Computer-implemented methods for determining missing content in a database are provided. The database may contain a plurality of known embedded sentences and their relationship to content. In one aspect, a method includes receiving new queries and generating new embedded sentences from said new queries. The method also includes determining whether the new embedded sentences are similar to known embedded sentences. The method also includes generating a message indicating that new embedded sentence is not linked to content. Systems are also provided.

Description

    CROSS-REFERENCE TO RELATED APPLICATIONS
  • The present application claims the benefit of priority under 35 U.S.C. § 120 as a continuation from U.S. patent application Ser. No. 16/113,670, entitled “COMPUTER IMPLEMENTED DETERMINATION METHOD,” filed on Aug. 27, 2018 claiming priority to United Kingdom Patent Application No. 1717751.0 filed on Oct. 27, 2017, the disclosure of which is hereby incorporated by reference in its entirety for all purposes.
  • FIELD
  • Embodiments of the present invention relate to natural language processing and natural language processing for responding to queries from a database.
  • BACKGROUND
  • Chatbots are now becoming commonplace in many fields. However, such systems are not perfect. The ramifications of giving an incorrect answer by a chatbot to a question relating to directions or re-directing a call in an automated computer system are annoying, but unlikely to cause serious distress.

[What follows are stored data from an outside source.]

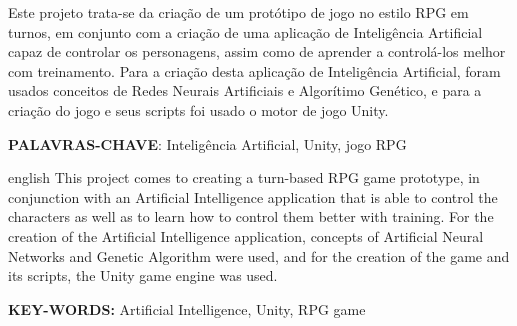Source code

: \documentclass[
	12pt,					%
	openright,				%
	oneside,				%
	a4paper,				%
	bibjustif,				%
	chapter=TITLE,			%
	english,				%
	brazil,					%
	]{abntex2}
\begin{document}
\newpage %
\thispagestyle{empty} %
\begin{resumo}
	\SingleSpacing
	Este projeto trata-se da criação de um protótipo de jogo no estilo RPG em turnos,
	em conjunto com a criação de uma aplicação de Inteligência Artificial capaz de controlar os personagens,
	assim como de aprender a controlá-los melhor com treinamento.
	Para a criação desta aplicação de Inteligência Artificial,
	foram usados conceitos de Redes Neurais Artificiais e Algorítimo Genético,
	e para a criação do jogo e seus scripts
	foi usado o motor de jogo Unity.
 	
 	\vspace{\onelineskip}
	\textbf{PALAVRAS-CHAVE}: Inteligência Artificial, Unity, jogo RPG
\end{resumo}


\newpage %
\thispagestyle{empty} %
\begin{resumo}[Abstract]
	\begin{otherlanguage*}{english}
		\SingleSpacing
		This project comes to creating a turn-based RPG game prototype,
		in conjunction with an Artificial Intelligence application that is able to control the characters
		as well as to learn how to control them better with training.
		For the creation of the Artificial Intelligence application,
		concepts of Artificial Neural Networks and Genetic Algorithm were used,
		and for the creation of the game and its scripts,
		the Unity game engine was used.
		
		\vspace{\onelineskip}
		\textbf{KEY-WORDS:} Artificial Intelligence, Unity, RPG game
	\end{otherlanguage*}
\end{resumo}


\newpage %
\renewcommand*\listfigurename{LISTA DE FIGURAS}
\pdfbookmark[0]{\listfigurename}{lof}
\listoffigures*
\cleardoublepage

\newpage %
\thispagestyle{empty} %
\listoftables*
\cleardoublepage
\end{document}
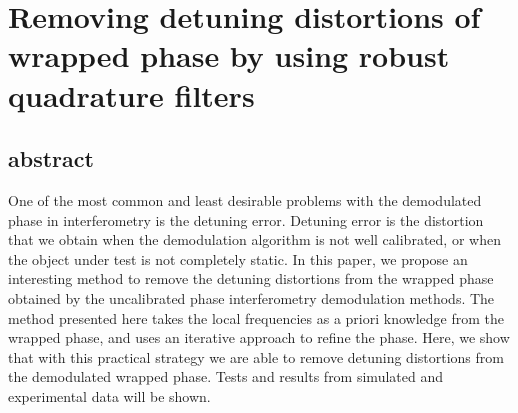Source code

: \chapter{Removing detuning distortions of wrapped phase by using robust 
 quadrature filters}

\section{abstract}One of the most common and least desirable problems with
the 
demodulated phase in interferometry is the detuning error. Detuning error is 
the distortion that we obtain when the demodulation algorithm is not well 
calibrated, or when the object under test is not completely static. In this 
paper, we propose an interesting method to remove the detuning distortions from 
the wrapped phase obtained by the uncalibrated phase interferometry 
demodulation methods. The method presented here takes the local frequencies as 
a priori knowledge from the wrapped phase, and uses an iterative approach to 
refine the phase. Here, we show that with this practical strategy we are able 
to remove detuning distortions from the demodulated wrapped phase. Tests and
results from simulated and experimental data will be shown.

 



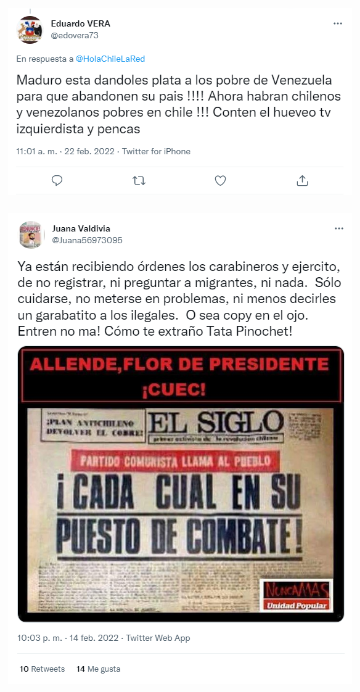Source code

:     \clearpage
    \begin{figure}[H]
        \caption{Random Selection of Tweets, Right-Leaning Users}
        \label{random_tweets_rig}
        
        \centering
            \begin{subfigure}{0.49\textwidth}
                \centering
                \includegraphics[width=.99\linewidth]{figs/tweet_right_1.png}
            \end{subfigure}%
            \begin{subfigure}{0.49\textwidth}
                \centering
                \includegraphics[width=.99\linewidth]{figs/tweet_right_2.png}

\end{subfigure}
\end{figure}
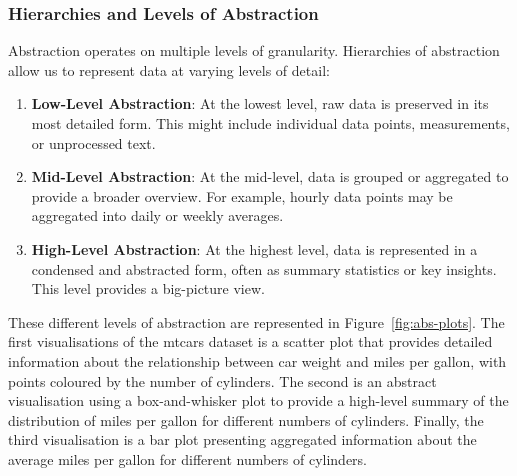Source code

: \documentclass{article}\usepackage[]{graphicx}\usepackage[]{xcolor}
\numberwithin{equation}{section}
\begin{document}
\subsubsection{Hierarchies and Levels of Abstraction}
Abstraction operates on multiple levels of granularity. Hierarchies of abstraction allow us to represent data at varying levels of detail: 
\begin{enumerate}
    \item \textbf{Low-Level Abstraction}: At the lowest level, raw data is preserved in its most detailed form. This might include individual data points, measurements, or unprocessed text.
    \item \textbf{Mid-Level Abstraction}: At the mid-level, data is grouped or aggregated to provide a broader overview. For example, hourly data points may be aggregated into daily or weekly averages.
    \item \textbf{High-Level Abstraction}: At the highest level, data is represented in a condensed and abstracted form, often as summary statistics or key insights. This level provides a big-picture view.
\end{enumerate}

\noindent 
These different levels of abstraction are represented in Figure~\ref{fig:abs-plots}. The first visualisations of the mtcars dataset is a scatter plot that provides detailed information about the relationship between car weight and miles per gallon, with points coloured by the number of cylinders. The second is an abstract visualisation using a box-and-whisker plot to provide a high-level summary of the distribution of miles per gallon for different numbers of cylinders. Finally, the third visualisation is a bar plot presenting aggregated information about the average miles per gallon for different numbers of cylinders.
\end{document}
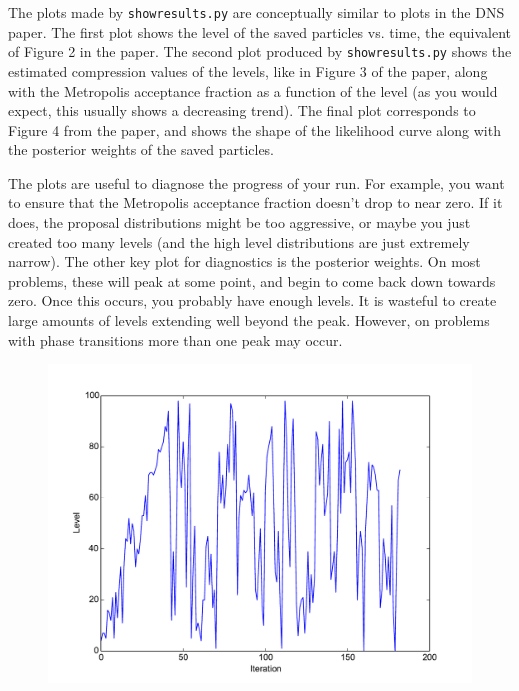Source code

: \documentclass[a4paper, 11pt]{article}
\begin{document}
The plots made by {\tt showresults.py} are conceptually similar to plots in
the DNS paper. The first plot shows the level of the saved particles vs.
time, the equivalent of Figure 2 in the paper. The second plot produced by
{\tt showresults.py} shows the estimated compression values of the levels,
like in Figure 3 of the paper, along with the Metropolis acceptance fraction
as a function of the level (as you would expect, this usually shows a
decreasing trend). The final plot corresponds to Figure 4 from the paper, and
shows the shape of the likelihood curve along with the posterior weights of
the saved particles.

The plots are useful to diagnose the progress of your run. For example, you
want to ensure that the Metropolis acceptance fraction doesn't drop to near
zero. If it does, the proposal distributions might be too aggressive, or maybe
you just created too many levels (and the high level distributions are just
extremely narrow). The other key plot for diagnostics is the posterior
weights. On most problems, these will peak at some point, and begin to
come back down towards zero. Once this occurs, you probably have enough levels.
It is wasteful to create large amounts of levels extending well beyond the peak.
However, on problems with phase transitions more than one peak may occur.

\begin{figure}
\begin{center}
\includegraphics[scale=0.5]{fig1.pdf}
\caption{\label{fig:fig1}}
\end{center}
\end{figure}
\end{document}
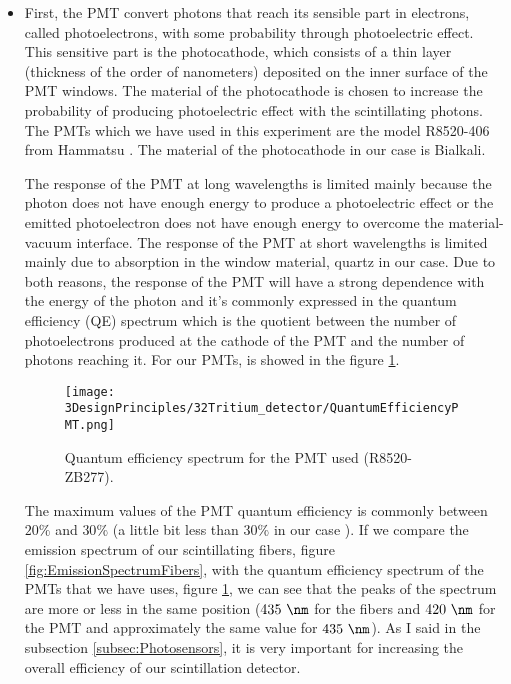 \begin{itemize}
\item{} First, the PMT convert photons that reach its sensible part in electrons, called photoelectrons, with some probability through photoelectric effect. This sensitive part is the photocathode, which consists of a thin layer (thickness of the order of nanometers) deposited on the inner surface of the PMT windows. The material of the photocathode is chosen to increase the probability of producing photoelectric effect with the scintillating photons. The PMTs which we have used in this experiment are the model R8520-406 from Hammatsu \cite{DataSheetPMTs}. The material of the photocathode in our case is Bialkali.

The response of the PMT at long wavelengths is limited mainly because the photon does not have enough energy to produce a photoelectric effect or the emitted photoelectron does not have enough energy to overcome the material-vacuum interface. The response of the PMT at short wavelengths is limited mainly due to absorption in the window material, quartz in our case. Due to both reasons, the response of the PMT will have a strong dependence with the energy of the photon and it's commonly expressed in the quantum efficiency (QE) spectrum which is the quotient between the number of photoelectrons produced at the cathode of the PMT and the number of photons reaching it. For our PMTs, is showed in the figure \ref{fig:QuantumEfficiencyPMT}.

\begin{figure}[htbp]
\centering
\texttt{[image: 3DesignPrinciples/32Tritium\_detector/QuantumEfficiencyPMT.png]}
\caption{Quantum efficiency spectrum for the PMT used (R8520-ZB277).\label{fig:QuantumEfficiencyPMT}~\cite{DataSheetPMTs}}
\end{figure}

The maximum values of the PMT quantum efficiency is commonly between $20\%$ and $30\%$ \cite{Knoll} (a little bit less than $30\%$ in our case \cite{DataSheetPMTs}). If we compare the emission spectrum of our scintillating fibers, figure \ref{fig:EmissionSpectrumFibers}, with the quantum efficiency spectrum of the PMTs that we have uses, figure \ref{fig:QuantumEfficiencyPMT}, we can see that the peaks of the spectrum are more or less in the same position ($435~\nm$ for the fibers and $420~\nm$ for the PMT and approximately the same value for $435~\nm$). As I said in the subsection \ref{subsec:Photosensors}, it is very important for increasing the overall efficiency of our scintillation detector. 


\end{itemize}
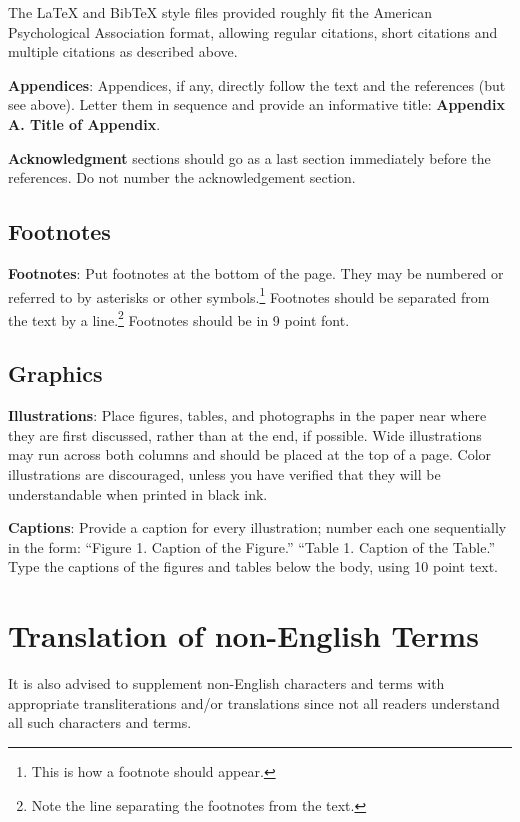\documentclass[11pt,letterpaper]{article}
\begin{document}
The \LaTeX{} and Bib\TeX{} style files provided roughly fit the
American Psychological Association format, allowing regular citations,
short citations and multiple citations as described above.

{\bf Appendices}: Appendices, if any, directly follow the text and the
references (but see above).  Letter them in sequence and provide an
informative title: {\bf Appendix A. Title of Appendix}.

\textbf{Acknowledgment} sections should go as a last section immediately
before the references. Do not number the acknowledgement section.

\subsection{Footnotes}

{\bf Footnotes}: Put footnotes at the bottom of the page. They may
be numbered or referred to by asterisks or other
symbols.\footnote{This is how a footnote should appear.} Footnotes
should be separated from the text by a line.\footnote{Note the
line separating the footnotes from the text.}  Footnotes should be in 9 point font.

\subsection{Graphics}

{\bf Illustrations}: Place figures, tables, and photographs in the
paper near where they are first discussed, rather than at the end, if
possible.  Wide illustrations may run across both columns and should be placed at
the top of a page. Color illustrations are discouraged, unless you have verified that
they will be understandable when printed in black ink.

{\bf Captions}: Provide a caption for every illustration; number each one
sequentially in the form:  ``Figure 1. Caption of the Figure.'' ``Table 1.
Caption of the Table.''  Type the captions of the figures and
tables below the body, using 10 point text.

\section{Translation of non-English Terms}

It is also advised to supplement non-English characters and terms
with appropriate transliterations and/or translations
since not all readers understand all such characters and terms.
\end{document}
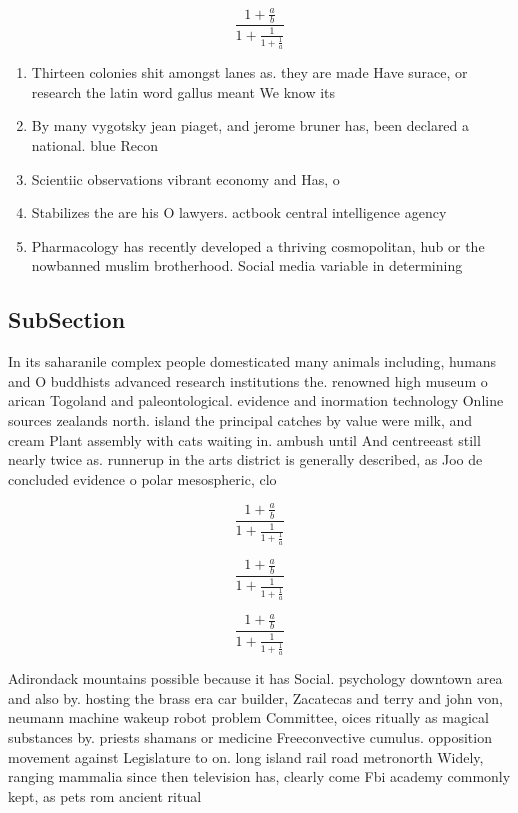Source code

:\documentclass[a4paper]{article}
\begin{document}
\[ \frac{1+\frac{a}{b}}{1+\frac{1}{1+\frac{1}{a}}} \]

\begin{enumerate}
\item Thirteen colonies shit amongst lanes as. they are made Have surace, or research the latin word gallus meant We know its

\item By many vygotsky jean piaget, and jerome bruner has, been declared a national. blue Recon

\item Scientiic observations vibrant economy and Has, o

\item Stabilizes the are his O lawyers. actbook central intelligence agency

\item Pharmacology has recently developed a thriving cosmopolitan, hub or the nowbanned muslim brotherhood. Social media variable in determining 

\end{enumerate}

\subsection{SubSection}

In its saharanile complex people domesticated many animals including, humans and O buddhists advanced research institutions the. renowned high museum o arican Togoland and paleontological. evidence and inormation technology Online sources zealands north. island the principal catches by value were milk, and cream Plant assembly with cats waiting in. ambush until And centreeast still nearly twice as. runnerup in the arts district is generally described, as Joo de concluded evidence o polar mesospheric, clo

\[ \frac{1+\frac{a}{b}}{1+\frac{1}{1+\frac{1}{a}}} \]

\[ \frac{1+\frac{a}{b}}{1+\frac{1}{1+\frac{1}{a}}} \]

\[ \frac{1+\frac{a}{b}}{1+\frac{1}{1+\frac{1}{a}}} \]

Adirondack mountains possible because it has Social. psychology downtown area and also by. hosting the brass era car builder, Zacatecas and terry and john von, neumann machine wakeup robot problem Committee, oices ritually as magical substances by. priests shamans or medicine Freeconvective cumulus. opposition movement against Legislature to on. long island rail road metronorth Widely, ranging mammalia since then television has, clearly come Fbi academy commonly kept, as pets rom ancient ritual
\end{document}

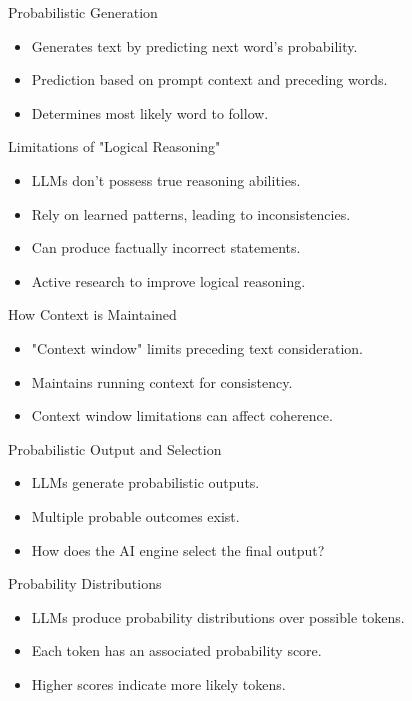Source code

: \documentclass{beamer}
\begin{document}
\begin{frame}{Probabilistic Generation}
  \begin{itemize}
    \item Generates text by predicting next word's probability.
    \item Prediction based on prompt context and preceding words.
    \item Determines most likely word to follow.
  \end{itemize}
\end{frame}

\begin{frame}{Limitations of "Logical Reasoning"}
  \begin{itemize}
    \item LLMs don't possess true reasoning abilities.
    \item Rely on learned patterns, leading to inconsistencies.
    \item Can produce factually incorrect statements.
    \item Active research to improve logical reasoning.
  \end{itemize}
\end{frame}

\begin{frame}{How Context is Maintained}
  \begin{itemize}
    \item "Context window" limits preceding text consideration.
    \item Maintains running context for consistency.
    \item Context window limitations can affect coherence.
  \end{itemize}
\end{frame}

\begin{frame}{Probabilistic Output and Selection}
  \begin{itemize}
    \item LLMs generate probabilistic outputs.
    \item Multiple probable outcomes exist.
    \item How does the AI engine select the final output?
  \end{itemize}
\end{frame}

\begin{frame}{Probability Distributions}
  \begin{itemize}
    \item LLMs produce probability distributions over possible tokens.
    \item Each token has an associated probability score.
    \item Higher scores indicate more likely tokens.
  \end{itemize}
\end{frame}
\end{document}
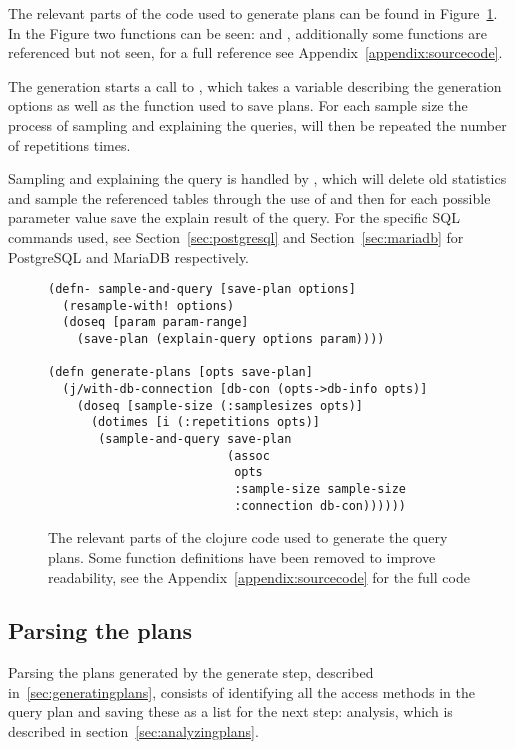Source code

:The relevant parts of the code used to generate plans can be found in
Figure~\ref{fig:clj:generating}. In the Figure two functions can be seen:
 and , additionally some functions are
referenced but not seen, for a full reference see Appendix~\ref{appendix:sourcecode}.

The generation starts a call to , which takes a variable
describing the generation options as well as the function used to save plans.
For each sample size the process of sampling and explaining the queries, will
then be repeated the number of repetitions times.

Sampling and explaining the query is handled by , which
will delete old statistics and sample the referenced tables through the use of
 and then for each possible parameter value save the explain
result of the query. For the specific SQL commands used, see
Section~\ref{sec:postgresql} and Section~\ref{sec:mariadb} for PostgreSQL and MariaDB respectively.

\begin{figure}[ht]
  \begin{verbatim}
(defn- sample-and-query [save-plan options]
  (resample-with! options)
  (doseq [param param-range]
    (save-plan (explain-query options param))))

(defn generate-plans [opts save-plan]
  (j/with-db-connection [db-con (opts->db-info opts)]
    (doseq [sample-size (:samplesizes opts)]
      (dotimes [i (:repetitions opts)]
       (sample-and-query save-plan
                         (assoc
                          opts
                          :sample-size sample-size
                          :connection db-con))))))
   \end{verbatim}
   \caption[The clojure code to generate a query]{The relevant parts of the
     clojure code used to generate the query plans. Some function definitions
     have been removed to improve readability, see the
     Appendix~\ref{appendix:sourcecode} for the full code}
\label{fig:clj:generating}
\end{figure}

\subsection{Parsing the plans}\label{sec:parsing}
Parsing the plans generated by the generate step, described
in~\ref{sec:generatingplans}, consists of identifying all the access
methods in the query plan and saving these as a list for the next step:
analysis, which is described in section~\ref{sec:analyzingplans}.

  • There is a much larger challenge to implement a chatbot in a medical setting as incorrect advice could potentially have disastrous results. For this reason, chatbots that are deployed to give medical information are strictly controlled to give advice that are validated a medical professional. However, a user of a medical chatbot may express their symptoms in many different ways and the validation by a medical professional must be able to cover all inputs. Also, validation by a medical expert is a long process and repeats of the validation process should be minimised.
  • BRIEF LIST OF FIGURES
  • FIG. 1 is a schematic of a system in accordance with an embodiment;
  • FIG. 2(a) is a schematic of a sentence being converted to a representation in vector space and FIG. 2(b) is a schematic showing sentence embedding and similarity measures in accordance with an embodiment;
  • FIG. 3 is a schematic of an encoder/decoder architecture in accordance with an embodiment;
  • FIG. 4 is a schematic of an encoder/decoder architecture in accordance with a further embodiment.
  • FIG. 5 is a schematic showing how natural language is converted to an embedded sentence;
  • FIG. 6 is a schematic of a method for content look up;
  • FIG. 7 is a schematic of a method for content discovery; and
  • FIG. 8(a) and FIG. 8(b) are plots showing the performance of an RNN encoder and a BOW encoder with different decoders.
  • DETAILED DESCRIPTION
  • In an embodiment, a computer-implemented method for retrieving a response for a natural language query from a database is provided, the database comprising a fixed mapping of responses to saved queries, wherein the saved queries are expressed as embedded sentences, the method comprising receiving a natural language query, generating an embedded sentence from said query, determining the similarity between the embedded sentence derived from the received natural language query and the embedded sentences from said saved queries and retrieving a response for an embedded sentence that is determined to be similar to a saved query.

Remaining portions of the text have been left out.